** DATASET EXTRACT follows **

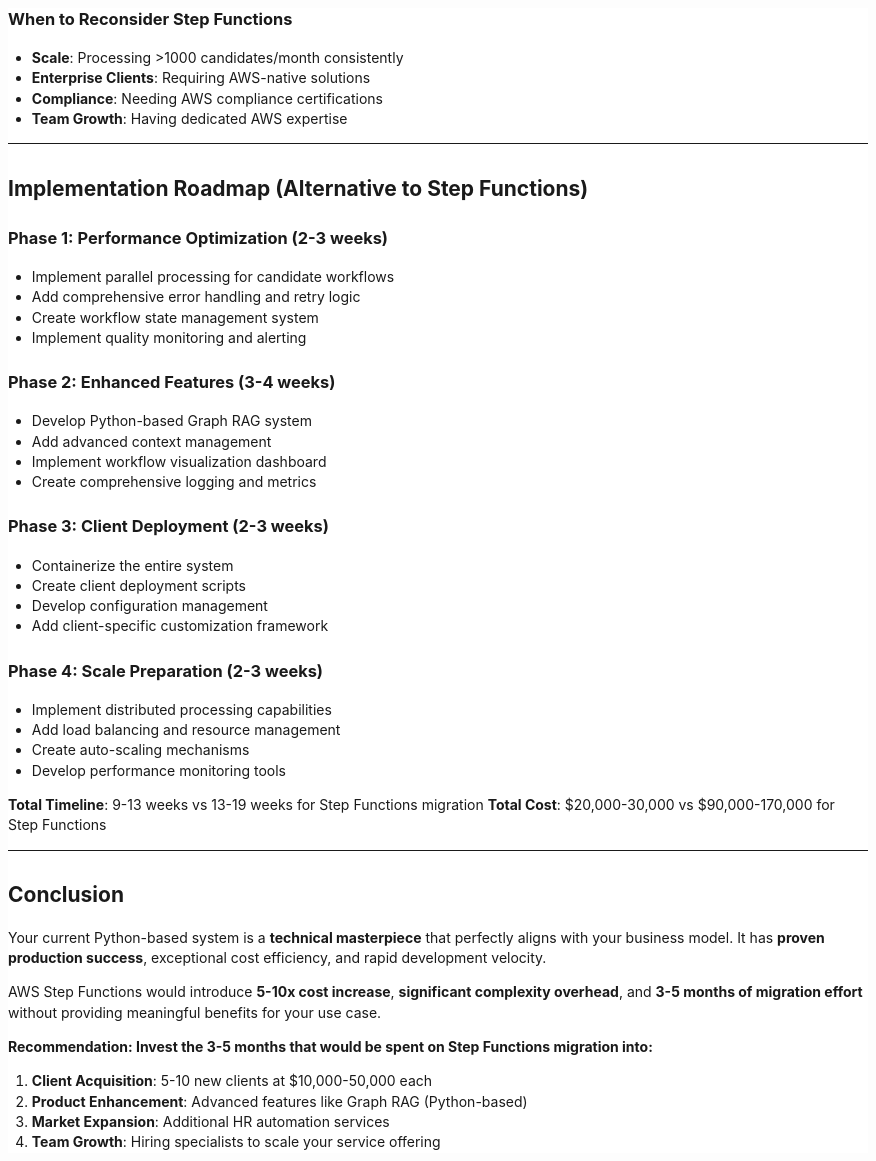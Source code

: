 ### **When to Reconsider Step Functions**
- **Scale**: Processing >1000 candidates/month consistently
- **Enterprise Clients**: Requiring AWS-native solutions
- **Compliance**: Needing AWS compliance certifications
- **Team Growth**: Having dedicated AWS expertise

---

## Implementation Roadmap (Alternative to Step Functions)

### **Phase 1: Performance Optimization (2-3 weeks)**
- Implement parallel processing for candidate workflows
- Add comprehensive error handling and retry logic
- Create workflow state management system
- Implement quality monitoring and alerting

### **Phase 2: Enhanced Features (3-4 weeks)**
- Develop Python-based Graph RAG system
- Add advanced context management
- Implement workflow visualization dashboard
- Create comprehensive logging and metrics

### **Phase 3: Client Deployment (2-3 weeks)**
- Containerize the entire system
- Create client deployment scripts
- Develop configuration management
- Add client-specific customization framework

### **Phase 4: Scale Preparation (2-3 weeks)**
- Implement distributed processing capabilities
- Add load balancing and resource management
- Create auto-scaling mechanisms
- Develop performance monitoring tools

**Total Timeline**: 9-13 weeks vs 13-19 weeks for Step Functions migration
**Total Cost**: $20,000-30,000 vs $90,000-170,000 for Step Functions

---

## Conclusion

Your current Python-based system is a **technical masterpiece** that perfectly aligns with your business model. It has **proven production success**, exceptional cost efficiency, and rapid development velocity. 

AWS Step Functions would introduce **5-10x cost increase**, **significant complexity overhead**, and **3-5 months of migration effort** without providing meaningful benefits for your use case.

**Recommendation: Invest the 3-5 months that would be spent on Step Functions migration into:**
1. **Client Acquisition**: 5-10 new clients at $10,000-50,000 each
2. **Product Enhancement**: Advanced features like Graph RAG (Python-based)
3. **Market Expansion**: Additional HR automation services
4. **Team Growth**: Hiring specialists to scale your service offering
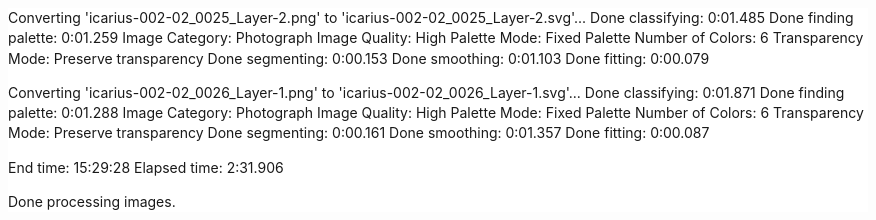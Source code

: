 Converting 'icarius-002-02_0025_Layer-2.png' to 'icarius-002-02_0025_Layer-2.svg'...
Done classifying: 0:01.485
Done finding palette: 0:01.259
Image Category: Photograph
Image Quality: High
Palette Mode: Fixed Palette
Number of Colors: 6
Transparency Mode: Preserve transparency
Done segmenting: 0:00.153
Done smoothing: 0:01.103
Done fitting: 0:00.079

Converting 'icarius-002-02_0026_Layer-1.png' to 'icarius-002-02_0026_Layer-1.svg'...
Done classifying: 0:01.871
Done finding palette: 0:01.288
Image Category: Photograph
Image Quality: High
Palette Mode: Fixed Palette
Number of Colors: 6
Transparency Mode: Preserve transparency
Done segmenting: 0:00.161
Done smoothing: 0:01.357
Done fitting: 0:00.087

End time: 15:29:28
Elapsed time: 2:31.906

Done processing images.
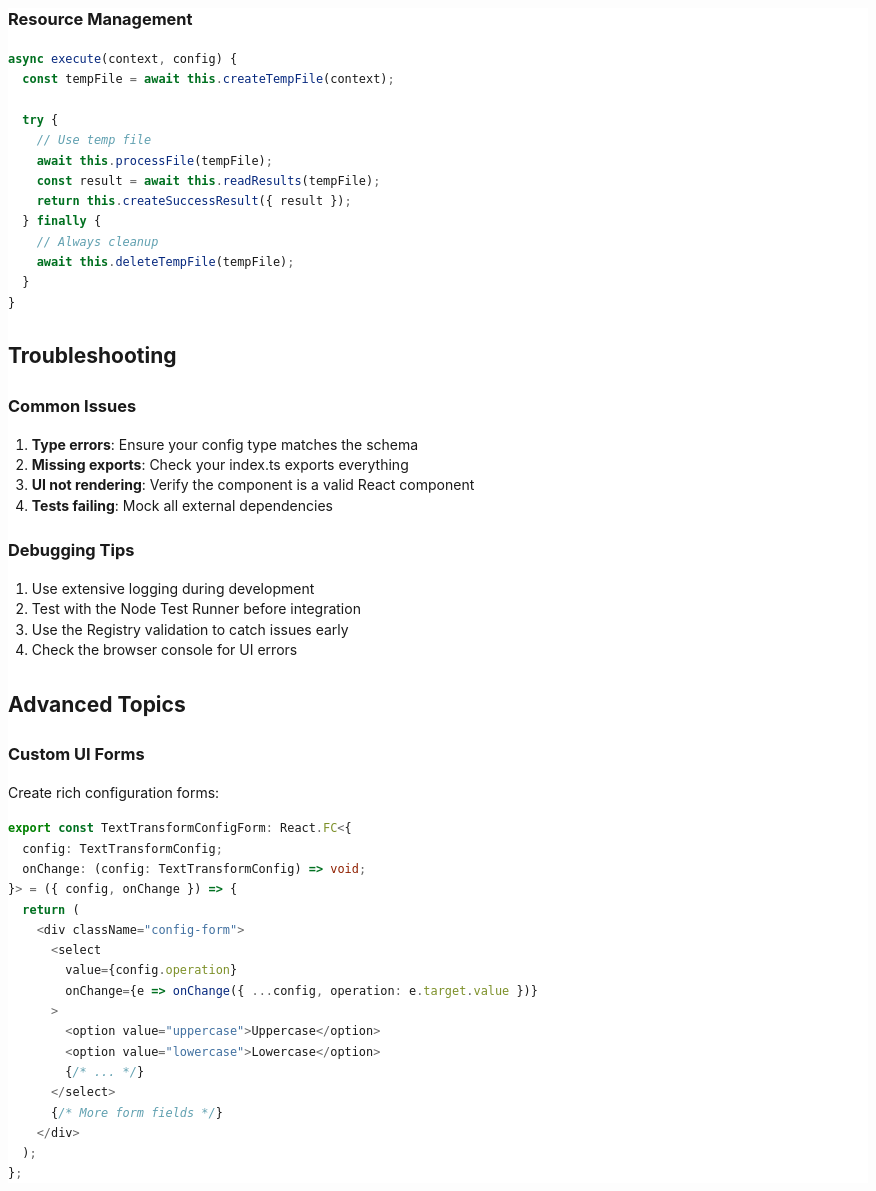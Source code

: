 ### Resource Management

```typescript
async execute(context, config) {
  const tempFile = await this.createTempFile(context);

  try {
    // Use temp file
    await this.processFile(tempFile);
    const result = await this.readResults(tempFile);
    return this.createSuccessResult({ result });
  } finally {
    // Always cleanup
    await this.deleteTempFile(tempFile);
  }
}
```

## Troubleshooting

### Common Issues

1. **Type errors**: Ensure your config type matches the schema
2. **Missing exports**: Check your index.ts exports everything
3. **UI not rendering**: Verify the component is a valid React component
4. **Tests failing**: Mock all external dependencies

### Debugging Tips

1. Use extensive logging during development
2. Test with the Node Test Runner before integration
3. Use the Registry validation to catch issues early
4. Check the browser console for UI errors

## Advanced Topics

### Custom UI Forms

Create rich configuration forms:

```typescript
export const TextTransformConfigForm: React.FC<{
  config: TextTransformConfig;
  onChange: (config: TextTransformConfig) => void;
}> = ({ config, onChange }) => {
  return (
    <div className="config-form">
      <select
        value={config.operation}
        onChange={e => onChange({ ...config, operation: e.target.value })}
      >
        <option value="uppercase">Uppercase</option>
        <option value="lowercase">Lowercase</option>
        {/* ... */}
      </select>
      {/* More form fields */}
    </div>
  );
};
```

** End of DATASET EXTRACT **

§ **EXERCISE OBJECTIVE**: Retype each record exactly as it appears above and drop the images.

§ **OUTPUT OF THE EXERCISE**:
Source code

: ### **When to Reconsider Step Functions**
- **Scale**: Processing >1000 candidates/month consistently
- **Enterprise Clients**: Requiring AWS-native solutions
- **Compliance**: Needing AWS compliance certifications
- **Team Growth**: Having dedicated AWS expertise

---

## Implementation Roadmap (Alternative to Step Functions)

### **Phase 1: Performance Optimization (2-3 weeks)**
- Implement parallel processing for candidate workflows
- Add comprehensive error handling and retry logic
- Create workflow state management system
- Implement quality monitoring and alerting

### **Phase 2: Enhanced Features (3-4 weeks)**
- Develop Python-based Graph RAG system
- Add advanced context management
- Implement workflow visualization dashboard
- Create comprehensive logging and metrics

### **Phase 3: Client Deployment (2-3 weeks)**
- Containerize the entire system
- Create client deployment scripts
- Develop configuration management
- Add client-specific customization framework

### **Phase 4: Scale Preparation (2-3 weeks)**
- Implement distributed processing capabilities
- Add load balancing and resource management
- Create auto-scaling mechanisms
- Develop performance monitoring tools

**Total Timeline**: 9-13 weeks vs 13-19 weeks for Step Functions migration
**Total Cost**: $20,000-30,000 vs $90,000-170,000 for Step Functions

---

## Conclusion

Your current Python-based system is a **technical masterpiece** that perfectly aligns with your business model. It has **proven production success**, exceptional cost efficiency, and rapid development velocity. 

AWS Step Functions would introduce **5-10x cost increase**, **significant complexity overhead**, and **3-5 months of migration effort** without providing meaningful benefits for your use case.

**Recommendation: Invest the 3-5 months that would be spent on Step Functions migration into:**
1. **Client Acquisition**: 5-10 new clients at $10,000-50,000 each
2. **Product Enhancement**: Advanced features like Graph RAG (Python-based)
3. **Market Expansion**: Additional HR automation services
4. **Team Growth**: Hiring specialists to scale your service offering
Source code

: Converting 'icarius-002-02_0025_Layer-2.png' to 'icarius-002-02_0025_Layer-2.svg'...
Done classifying: 0:01.485
Done finding palette: 0:01.259
Image Category: Photograph
Image Quality: High
Palette Mode: Fixed Palette
Number of Colors: 6
Transparency Mode: Preserve transparency
Done segmenting: 0:00.153
Done smoothing: 0:01.103
Done fitting: 0:00.079

Converting 'icarius-002-02_0026_Layer-1.png' to 'icarius-002-02_0026_Layer-1.svg'...
Done classifying: 0:01.871
Done finding palette: 0:01.288
Image Category: Photograph
Image Quality: High
Palette Mode: Fixed Palette
Number of Colors: 6
Transparency Mode: Preserve transparency
Done segmenting: 0:00.161
Done smoothing: 0:01.357
Done fitting: 0:00.087

End time: 15:29:28
Elapsed time: 2:31.906

Done processing images.
Source code

: ### Resource Management

```typescript
async execute(context, config) {
  const tempFile = await this.createTempFile(context);

  try {
    // Use temp file
    await this.processFile(tempFile);
    const result = await this.readResults(tempFile);
    return this.createSuccessResult({ result });
  } finally {
    // Always cleanup
    await this.deleteTempFile(tempFile);
  }
}
```

## Troubleshooting

### Common Issues

1. **Type errors**: Ensure your config type matches the schema
2. **Missing exports**: Check your index.ts exports everything
3. **UI not rendering**: Verify the component is a valid React component
4. **Tests failing**: Mock all external dependencies

### Debugging Tips

1. Use extensive logging during development
2. Test with the Node Test Runner before integration
3. Use the Registry validation to catch issues early
4. Check the browser console for UI errors

## Advanced Topics

### Custom UI Forms

Create rich configuration forms:

```typescript
export const TextTransformConfigForm: React.FC<{
  config: TextTransformConfig;
  onChange: (config: TextTransformConfig) => void;
}> = ({ config, onChange }) => {
  return (
    <div className="config-form">
      <select
        value={config.operation}
        onChange={e => onChange({ ...config, operation: e.target.value })}
      >
        <option value="uppercase">Uppercase</option>
        <option value="lowercase">Lowercase</option>
        {/* ... */}
      </select>
      {/* More form fields */}
    </div>
  );
};
```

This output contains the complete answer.